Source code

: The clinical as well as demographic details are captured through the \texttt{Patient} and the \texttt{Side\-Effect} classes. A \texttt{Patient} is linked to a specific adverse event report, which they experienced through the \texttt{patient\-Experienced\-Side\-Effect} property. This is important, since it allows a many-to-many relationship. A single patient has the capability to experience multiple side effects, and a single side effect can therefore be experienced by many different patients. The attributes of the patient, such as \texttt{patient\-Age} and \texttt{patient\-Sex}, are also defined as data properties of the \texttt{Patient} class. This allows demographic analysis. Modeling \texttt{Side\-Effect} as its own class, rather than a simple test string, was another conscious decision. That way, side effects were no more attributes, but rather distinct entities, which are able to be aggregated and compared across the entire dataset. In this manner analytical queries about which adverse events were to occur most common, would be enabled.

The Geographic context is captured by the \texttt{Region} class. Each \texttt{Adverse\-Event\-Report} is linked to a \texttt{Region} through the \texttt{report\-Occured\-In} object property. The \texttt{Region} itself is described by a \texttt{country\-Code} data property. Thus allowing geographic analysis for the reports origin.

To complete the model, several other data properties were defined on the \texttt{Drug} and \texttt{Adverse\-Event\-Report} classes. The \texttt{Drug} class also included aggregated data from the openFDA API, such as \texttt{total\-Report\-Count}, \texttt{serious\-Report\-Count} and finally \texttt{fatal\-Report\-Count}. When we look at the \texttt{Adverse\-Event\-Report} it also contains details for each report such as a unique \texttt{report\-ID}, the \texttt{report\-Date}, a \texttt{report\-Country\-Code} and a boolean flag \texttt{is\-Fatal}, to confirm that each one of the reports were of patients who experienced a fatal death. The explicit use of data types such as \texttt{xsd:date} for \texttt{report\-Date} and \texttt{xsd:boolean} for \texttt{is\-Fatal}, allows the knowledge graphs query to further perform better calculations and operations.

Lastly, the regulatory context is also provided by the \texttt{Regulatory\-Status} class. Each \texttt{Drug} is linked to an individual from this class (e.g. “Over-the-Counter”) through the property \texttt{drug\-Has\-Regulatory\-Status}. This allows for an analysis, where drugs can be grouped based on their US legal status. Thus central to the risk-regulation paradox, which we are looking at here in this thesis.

○ ○ ○ ○ ○ ○ ○

* [Exercise]:
Transcribe the whole listing exactly.

* [Completed task]:
Source code

: The clinical as well as demographic details are captured through the \texttt{Patient} and the \texttt{Side\-Effect} classes. A \texttt{Patient} is linked to a specific adverse event report, which they experienced through the \texttt{patient\-Experienced\-Side\-Effect} property. This is important, since it allows a many-to-many relationship. A single patient has the capability to experience multiple side effects, and a single side effect can therefore be experienced by many different patients. The attributes of the patient, such as \texttt{patient\-Age} and \texttt{patient\-Sex}, are also defined as data properties of the \texttt{Patient} class. This allows demographic analysis. Modeling \texttt{Side\-Effect} as its own class, rather than a simple test string, was another conscious decision. That way, side effects were no more attributes, but rather distinct entities, which are able to be aggregated and compared across the entire dataset. In this manner analytical queries about which adverse events were to occur most common, would be enabled.

The Geographic context is captured by the \texttt{Region} class. Each \texttt{Adverse\-Event\-Report} is linked to a \texttt{Region} through the \texttt{report\-Occured\-In} object property. The \texttt{Region} itself is described by a \texttt{country\-Code} data property. Thus allowing geographic analysis for the reports origin.

To complete the model, several other data properties were defined on the \texttt{Drug} and \texttt{Adverse\-Event\-Report} classes. The \texttt{Drug} class also included aggregated data from the openFDA API, such as \texttt{total\-Report\-Count}, \texttt{serious\-Report\-Count} and finally \texttt{fatal\-Report\-Count}. When we look at the \texttt{Adverse\-Event\-Report} it also contains details for each report such as a unique \texttt{report\-ID}, the \texttt{report\-Date}, a \texttt{report\-Country\-Code} and a boolean flag \texttt{is\-Fatal}, to confirm that each one of the reports were of patients who experienced a fatal death. The explicit use of data types such as \texttt{xsd:date} for \texttt{report\-Date} and \texttt{xsd:boolean} for \texttt{is\-Fatal}, allows the knowledge graphs query to further perform better calculations and operations.

Lastly, the regulatory context is also provided by the \texttt{Regulatory\-Status} class. Each \texttt{Drug} is linked to an individual from this class (e.g. “Over-the-Counter”) through the property \texttt{drug\-Has\-Regulatory\-Status}. This allows for an analysis, where drugs can be grouped based on their US legal status. Thus central to the risk-regulation paradox, which we are looking at here in this thesis.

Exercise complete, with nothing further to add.